2025-12-15 19:12:22 +01:00 · 2023-11-25 14:15:15 +01:00
parent 58eee04158
commit 098bb90f07
4 changed files with 127 additions and 0 deletions
--- a/src/machine-learning-and-data-mining/img/ensemble_error.png
+++ b/src/machine-learning-and-data-mining/img/ensemble_error.png
--- a/src/machine-learning-and-data-mining/main.tex
+++ b/src/machine-learning-and-data-mining/main.tex
@ -30,5 +30,6 @@
    \input{sections/_crisp.tex}
    \input{sections/_machine_learning.tex}
    \input{sections/_classification.tex}
    \input{sections/_regression.tex}
 \end{document}
--- a/src/machine-learning-and-data-mining/sections/_classification.tex
+++ b/src/machine-learning-and-data-mining/sections/_classification.tex
@ -794,3 +794,73 @@ Inputs are fed to the network and backpropagation is used to update the weights.
        to predict a new observation, the $k$ most similar entries in the training set are selected
        and the class of the new data is determined as the most frequent class among the $k$ entries.
 \end{description}
 \section{Binary to multi-class classification}
 \begin{description}
    \item[One-vs-one strategy (OVO)] \marginnote{One-vs-one strategy (OVO)}
        Train a classifier for all the possible pairs of classes (this will result in $\frac{C \cdot (C-1)}{2}$ pairs).
        The class assigned to a new observation is determined through a majority vote.
    \item[One-vs-rest strategy (OVR)] \marginnote{One-vs-rest strategy (OVR)}
        Train $C$ classifiers where each is specialized to classify a specific class as positive and the others as negative.

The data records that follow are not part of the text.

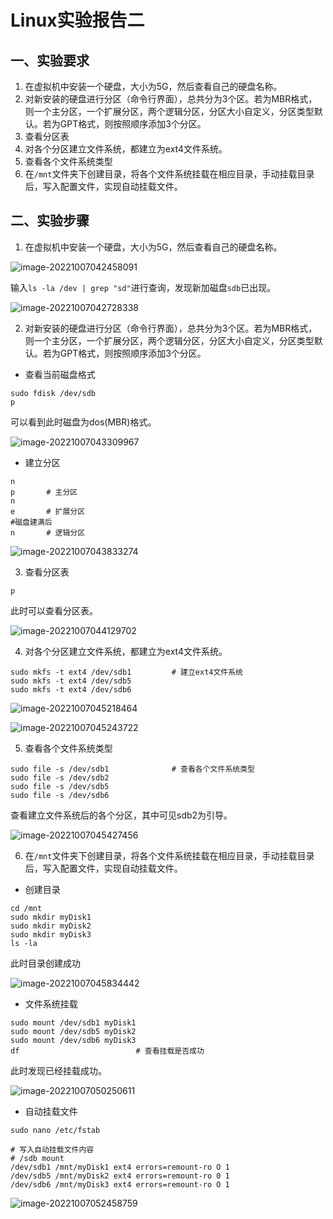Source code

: # Linux实验报告二

## 一、实验要求

1. 在虚拟机中安装一个硬盘，大小为5G，然后查看自己的硬盘名称。
2. 对新安装的硬盘进行分区（命令行界面），总共分为3个区。若为MBR格式，则一个主分区，一个扩展分区，两个逻辑分区，分区大小自定义，分区类型默认。若为GPT格式，则按照顺序添加3个分区。
3. 查看分区表
4. 对各个分区建立文件系统，都建立为ext4文件系统。
5. 查看各个文件系统类型
6. 在`/mnt`文件夹下创建目录，将各个文件系统挂载在相应目录，手动挂载目录后，写入配置文件，实现自动挂载文件。



## 二、实验步骤

1. 在虚拟机中安装一个硬盘，大小为5G，然后查看自己的硬盘名称。

![image-20221007042458091](https://dreaife-1306766477.cos.ap-nanjing.myqcloud.com/image-20221007042458091.png)

输入`ls -la /dev | grep "sd"`进行查询，发现新加磁盘`sdb`已出现。

![image-20221007042728338](https://dreaife-1306766477.cos.ap-nanjing.myqcloud.com/image-20221007042728338.png)

2. 对新安装的硬盘进行分区（命令行界面），总共分为3个区。若为MBR格式，则一个主分区，一个扩展分区，两个逻辑分区，分区大小自定义，分区类型默认。若为GPT格式，则按照顺序添加3个分区。

- 查看当前磁盘格式

```shell
sudo fdisk /dev/sdb
p
```

可以看到此时磁盘为dos(MBR)格式。

![image-20221007043309967](https://dreaife-1306766477.cos.ap-nanjing.myqcloud.com/image-20221007043309967.png)

- 建立分区

```shell
n
p		# 主分区
n
e		# 扩展分区
#磁盘建满后
n		# 逻辑分区
```

![image-20221007043833274](https://dreaife-1306766477.cos.ap-nanjing.myqcloud.com/image-20221007043833274.png)

3. 查看分区表

```shell
p
```

此时可以查看分区表。

![image-20221007044129702](https://dreaife-1306766477.cos.ap-nanjing.myqcloud.com/image-20221007044129702.png)

4. 对各个分区建立文件系统，都建立为ext4文件系统。

```shell
sudo mkfs -t ext4 /dev/sdb1			# 建立ext4文件系统
sudo mkfs -t ext4 /dev/sdb5
sudo mkfs -t ext4 /dev/sdb6
```

![image-20221007045218464](https://dreaife-1306766477.cos.ap-nanjing.myqcloud.com/image-20221007045218464.png)

![image-20221007045243722](https://dreaife-1306766477.cos.ap-nanjing.myqcloud.com/image-20221007045243722.png)

5. 查看各个文件系统类型

```shell
sudo file -s /dev/sdb1				# 查看各个文件系统类型
sudo file -s /dev/sdb2
sudo file -s /dev/sdb5
sudo file -s /dev/sdb6
```

查看建立文件系统后的各个分区，其中可见sdb2为引导。

![image-20221007045427456](https://dreaife-1306766477.cos.ap-nanjing.myqcloud.com/image-20221007045427456.png)

6. 在`/mnt`文件夹下创建目录，将各个文件系统挂载在相应目录，手动挂载目录后，写入配置文件，实现自动挂载文件。

- 创建目录

```shell
cd /mnt
sudo mkdir myDisk1
sudo mkdir myDisk2
sudo mkdir myDisk3
ls -la
```

此时目录创建成功

![image-20221007045834442](https://dreaife-1306766477.cos.ap-nanjing.myqcloud.com/image-20221007045834442.png)

- 文件系统挂载

```shell
sudo mount /dev/sdb1 myDisk1
sudo mount /dev/sdb5 myDisk2
sudo mount /dev/sdb6 myDisk3
df							# 查看挂载是否成功
```

此时发现已经挂载成功。

![image-20221007050250611](https://dreaife-1306766477.cos.ap-nanjing.myqcloud.com/image-20221007050250611.png)

- 自动挂载文件

```shell
sudo nano /etc/fstab

# 写入自动挂载文件内容
# /sdb mount
/dev/sdb1 /mnt/myDisk1 ext4 errors=remount-ro O 1
/dev/sdb5 /mnt/myDisk2 ext4 errors=remount-ro 0 1
/dev/sdb6 /mnt/myDisk3 ext4 errors=remount-ro O 1
```

![image-20221007052458759](https://dreaife-1306766477.cos.ap-nanjing.myqcloud.com/image-20221007052458759.png)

        The class assigned to a new observation is determined by the confidence score of each classifier.
 \end{description}
 \section{Ensemble methods}
 \marginnote{Ensemble methods}
 Train a set of base classifiers and make predictions by majority vote.
 If all the classifiers have the same but independent error rate, 
 the overall error of the ensemble model is lower (derived from a binomial distribution).
 \begin{figure}[h]
    \centering
    \includegraphics[width=0.6\textwidth]{img/ensemble_error.png}
    \caption{Relationship between the error of base classifiers and ensemble models}
 \end{figure}
 Different strategies to train an ensemble classifier can be used:
 \begin{descriptionlist}
    \item[Dataset manipulation] Resampling the dataset for each base classifier:
        \begin{description}
            \item[Bagging] 
                Sample with replacement with a uniform distribution.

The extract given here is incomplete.